Journal de Bottes

Déracinement de (veli)bobos parisiens rempotés en pleine nature (la suite).

vendredi 4 juin 2021, 21:17

Vélodyssée

Dès notre retour du « quart Tro Breizh », l'idée s'impose : il faut repartir ! Juin, c'est le bon moment - personne encore dans les campings, et le potager peut bien attendre encore quelques jours (semaines ?) sans nous : toutes les plantes se portent bien et seules les fraises devraient donner en notre absence (tant pis !...). Mais où aller avec un temps minimal de préparation pour ce voyage surprise ? Ça nous semble évident : sur l'EuroVélo la plus pratiquée et documentée : la n°1, la vélodyssée.

En une semaine, il s'agit d'éditer les traces GPX (merci brouter.de) et de charger les cartes offline des départements traversés (merci l'appli OSMand). Nous nous sommes fixés comme objectif d'aller voir un ami d'enfance et le frangin d'Antoine en région bordelaise : il y a donc un timing à respecter sur la première partie du tracé. Les étapes sont calibrées entre 65 et 75 km, avec même quelques journées à 80 car c'est bien plus plat qu'en Bretagne, et bien sûr il faut faire en sorte qu'on tombe sur une ville-étape et/ou un camping sympathique (et ouvert, et acceptant les tentes). Quelques coups de téléphones sont nécessaires (et s'avèreront insuffisants - voir les billets suivants...).

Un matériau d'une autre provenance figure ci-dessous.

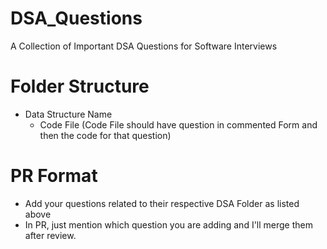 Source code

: # DSA_Questions
A Collection of Important DSA Questions for Software Interviews

# Folder Structure
* Data Structure Name
  * Code File (Code File should have question in commented Form and then the code for that question)

# PR Format
* Add your questions related to their respective DSA Folder as listed above
* In PR, just mention which question you are adding and I'll merge them after review.

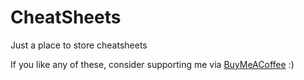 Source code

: # CheatSheets
Just a place to store cheatsheets

If you like any of these, consider supporting me via [BuyMeACoffee](https://www.buymeacoffee.com/AbzAaron) :)
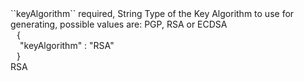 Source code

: <tr>
<td>``keyAlgorithm``</td>
<td>required, String</td>
<td>Type of the Key Algorithm to use for generating, possible values are:  PGP, RSA or ECDSA</td>
<td>
  <div style="padding-left:10px;">{</div>
  <div style="padding-left:15px;">"keyAlgorithm" : "RSA"</div>
  <div style="padding-left:10px;">}</div>
</td>
<td>RSA</td>
</tr>
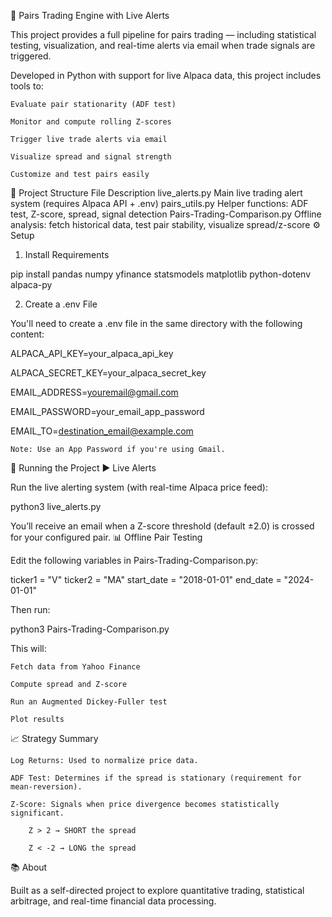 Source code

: 🔁 Pairs Trading Engine with Live Alerts

This project provides a full pipeline for pairs trading — including statistical testing, visualization, and real-time alerts via email when trade signals are triggered.

Developed in Python with support for live Alpaca data, this project includes tools to:

    Evaluate pair stationarity (ADF test)

    Monitor and compute rolling Z-scores

    Trigger live trade alerts via email

    Visualize spread and signal strength

    Customize and test pairs easily

📁 Project Structure
File	Description
live_alerts.py	Main live trading alert system (requires Alpaca API + .env)
pairs_utils.py	Helper functions: ADF test, Z-score, spread, signal detection
Pairs-Trading-Comparison.py	Offline analysis: fetch historical data, test pair stability, visualize spread/z-score
⚙️ Setup
1. Install Requirements

pip install pandas numpy yfinance statsmodels matplotlib python-dotenv alpaca-py

2. Create a .env File

You'll need to create a .env file in the same directory with the following content:

ALPACA_API_KEY=your_alpaca_api_key

ALPACA_SECRET_KEY=your_alpaca_secret_key

EMAIL_ADDRESS=youremail@gmail.com

EMAIL_PASSWORD=your_email_app_password

EMAIL_TO=destination_email@example.com

    Note: Use an App Password if you're using Gmail.

🚀 Running the Project
▶ Live Alerts

Run the live alerting system (with real-time Alpaca price feed):

python3 live_alerts.py

You’ll receive an email when a Z-score threshold (default ±2.0) is crossed for your configured pair.
📊 Offline Pair Testing

Edit the following variables in Pairs-Trading-Comparison.py:

ticker1 = "V"
ticker2 = "MA"
start_date = "2018-01-01"
end_date = "2024-01-01"

Then run:

python3 Pairs-Trading-Comparison.py

This will:

    Fetch data from Yahoo Finance

    Compute spread and Z-score

    Run an Augmented Dickey-Fuller test

    Plot results

📈 Strategy Summary

    Log Returns: Used to normalize price data.

    ADF Test: Determines if the spread is stationary (requirement for mean-reversion).

    Z-Score: Signals when price divergence becomes statistically significant.

        Z > 2 → SHORT the spread

        Z < -2 → LONG the spread

📚 About

Built as a self-directed project to explore quantitative trading, statistical arbitrage, and real-time financial data processing.
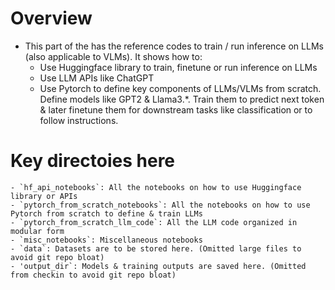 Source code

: # Overview
- This part of the has the reference codes to train / run inference on LLMs (also applicable to VLMs). It shows how to:
    - Use Huggingface library to train, finetune or run inference on LLMs
    - Use LLM APIs like ChatGPT
    - Use Pytorch to define key components of LLMs/VLMs from scratch. Define models like GPT2 & Llama3.*.  Train them to predict next token & later finetune them for downstream tasks like classification or to follow instructions.

# Key directoies here
    - `hf_api_notebooks`: All the notebooks on how to use Huggingface library or APIs
    - `pytorch_from_scratch_notebooks`: All the notebooks on how to use Pytorch from scratch to define & train LLMs
    - `pytorch_from_scratch_llm_code`: All the LLM code organized in modular form
    - `misc_notebooks`: Miscellaneous notebooks
    - `data`: Datasets are to be stored here. (Omitted large files to avoid git repo bloat)
    - 'output_dir`: Models & training outputs are saved here. (Omitted from checkin to avoid git repo bloat) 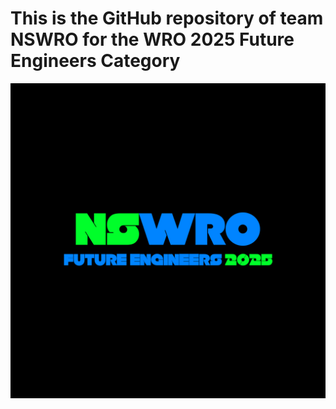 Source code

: # This is the GitHub repository of team NSWRO for the WRO 2025 Future Engineers Category
![](NSWRO.png)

Les vélos font l'objet de quelques réglages et améliorations : pour le vélo rouge ce sera une nouvelle roue arrière (qui s'avère voilée d'origine...) et un porte-charge avant. Pour le vélo noir, les garde-boues déformés qui ont tendance à frotter sur les roues partent à la benne (et ne sont pas remplacés), et le vieux sac à dos customisé est fixé pour de bon à l'avant avec une fixation métal de plomberie. Pour augmenter le volume de chargement, je réalise un proto de bagage de cadre d'environ 45 cm de long sur 8 x 8 cm, dans un tissu plus ou moins déperlant et assurément vert (c'est-à-dire assorti aux sacoches).

Ce qui nous préoccupe le plus : comment descendre dans le sud ouest avec les vélos ? Rapidement, nous achetons deux billets pour un trajet improbable : TER Combourg - Rennes, TGV Rennes - Paris, suivi d'un (TGV) oui go Paris-Hendaye. L'avantage est que le changement à Paris se fait presque dans la même gare : Montparnasse « officiel » et Montparnasse « du pauvre ». Mais les désavantages sont nombreux : il faut démonter les vélos (les deux roues et les porte-bagages), fourrer le tout dans une housse (un gros sac poubelle et du gros scotch devrait faire l'affaire) et porter tout ça (au bas mot 15 kg) avec à l'autre bras nos bagages (12 kg en sacoches vélo). Sans oublier : un masque sur le nez pendant les 8 heures de trajet.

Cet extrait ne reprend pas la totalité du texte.